RELEASE: Throne Speech: Wynne’s Opportunity to Chart Improved Course for Health Care
Posted: September 12, 2016
(September 12, 2016)
With today’s Throne Speech, the Wynne government is trying for a fresh start. If this is to succeed, some long-simmering health care issues must be addressed to realign her government’s health policies with the values and priorities of Ontarians.
“More than eight years of austerity budgets in Ontario’s public community hospitals has left a trail of service cuts, longer travel distances for patients and dangerous overcrowding, ” said Natalie Mehra, Executive Director of the Ontario Health Coalition. “As a priority, there must be a full moratorium of cuts, and a plan developed to rebuild capacity to meet Ontario’s communities’ needs — that means both a fiscal plan that priorizes people over Bay Street and financial interests, and a hospital capacity plan that moves money to care and restores services in Ontarians’ home communities.”
Though Ontarians are angry about hospital service cuts, and problems accessing care, on one hand, and exorbitant executive salaries at the very top ranks of public health care institutions, on the other, it is important also to note that we have seen some significant progress in some areas. Health Minister Eric Hoskins has taken on some courageous fights, has re-opened the doors of the Minister’s office, has led in the campaign to achieve a public drug plan for all Canadians, has stopped private clinics, has strongly supported public health care in national and international forums, has begun to reform hospital transparency, and has started to move slightly on the hospital cuts.

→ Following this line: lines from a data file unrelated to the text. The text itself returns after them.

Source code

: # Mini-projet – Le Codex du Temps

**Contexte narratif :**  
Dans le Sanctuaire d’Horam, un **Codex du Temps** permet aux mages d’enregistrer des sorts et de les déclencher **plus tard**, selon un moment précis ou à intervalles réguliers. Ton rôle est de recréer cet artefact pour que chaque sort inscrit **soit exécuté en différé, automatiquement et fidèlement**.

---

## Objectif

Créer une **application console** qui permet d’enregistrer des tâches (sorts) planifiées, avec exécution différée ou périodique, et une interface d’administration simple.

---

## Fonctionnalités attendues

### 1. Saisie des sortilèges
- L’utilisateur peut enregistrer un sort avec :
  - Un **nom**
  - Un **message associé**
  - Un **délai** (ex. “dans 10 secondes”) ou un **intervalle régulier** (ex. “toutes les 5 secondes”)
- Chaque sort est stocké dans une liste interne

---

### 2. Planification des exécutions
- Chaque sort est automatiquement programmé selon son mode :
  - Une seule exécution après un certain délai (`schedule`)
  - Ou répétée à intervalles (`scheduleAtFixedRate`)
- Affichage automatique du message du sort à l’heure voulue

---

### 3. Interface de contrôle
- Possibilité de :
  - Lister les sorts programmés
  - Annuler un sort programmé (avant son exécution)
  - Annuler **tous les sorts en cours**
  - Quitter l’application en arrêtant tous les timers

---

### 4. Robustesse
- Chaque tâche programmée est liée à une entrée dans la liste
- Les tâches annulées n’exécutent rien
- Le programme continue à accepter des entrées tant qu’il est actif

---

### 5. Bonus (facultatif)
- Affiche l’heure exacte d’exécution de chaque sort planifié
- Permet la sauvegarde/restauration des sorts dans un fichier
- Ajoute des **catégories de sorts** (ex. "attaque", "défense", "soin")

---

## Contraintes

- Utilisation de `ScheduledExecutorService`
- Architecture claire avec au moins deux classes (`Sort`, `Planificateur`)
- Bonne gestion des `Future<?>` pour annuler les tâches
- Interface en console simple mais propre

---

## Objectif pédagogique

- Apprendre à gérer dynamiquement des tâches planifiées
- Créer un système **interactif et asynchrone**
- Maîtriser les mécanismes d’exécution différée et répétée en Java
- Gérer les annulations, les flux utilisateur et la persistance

But there are urgent issues remaining, on which Ontarians need to see this government shift course.
- Devastating cuts to hospitals across Ontario must stop — Last spring, the Ontario Health Coalition held a voluntary “referendum” and almost 100,000 people voted to stop the hospital cuts in their towns. In recent months, Health Minister Eric Hoskins has intervened to halt planned cuts in Midland, Wallaceburg, Quinte West and other communities. The Minister’s interventions to save vital community hospital services are helpful and most welcome. But, another round of devastating hospital cuts will be coming if the government does not adopt a funding plan to meet population need for care.
Ontario has had eight consecutive years of hospital funding that has failed to meet the rate of inflation let alone population growth and aging pressures. Our province has plummeted to the bottom of the country in the number of hospital beds left in communities, the number of nurses per patient, and has extraordinary rates of hospital overcrowding. The Wynne government must stop the planned closure of hospitals in Niagara, and restore services that have been cut from Ottawa to North Bay, Orillia to Sault Ste. Marie. There must be a moratorium on hospital cuts and a proper plan developed to meet hospital bed and service capacity needs for our province’s population.
- Home care reform is crucial to improve access to care and build a public, non-profit home care system — With the proroguing of the Legislature, the home care reform legislation that was introduced last spring has died. It will be re-introduced this fall, possibly with amendments. Any home care reform needs to actually improve access to care for patients. It must stop the privatization of home care and build a stable and effective home care system.
- Improved access to and care levels in long-term care — As hospital beds continue to be cut, patients are offloaded quicker and sicker. Yet there is no plan to provide enough access to publicly subsidized long-term care to meet population need. Not only are wait times too long but when people get into long-term care homes they find that care levels are insufficient to meet basic human and health care needs. Ontario needs a plan to meet population need for long-term care and to improve care levels so that each resident gets an average minimum of 4 hours of hands-on nursing and personal support per day — a level of care that is found by evidence to reduce harm, improve safety and improve health outcomes.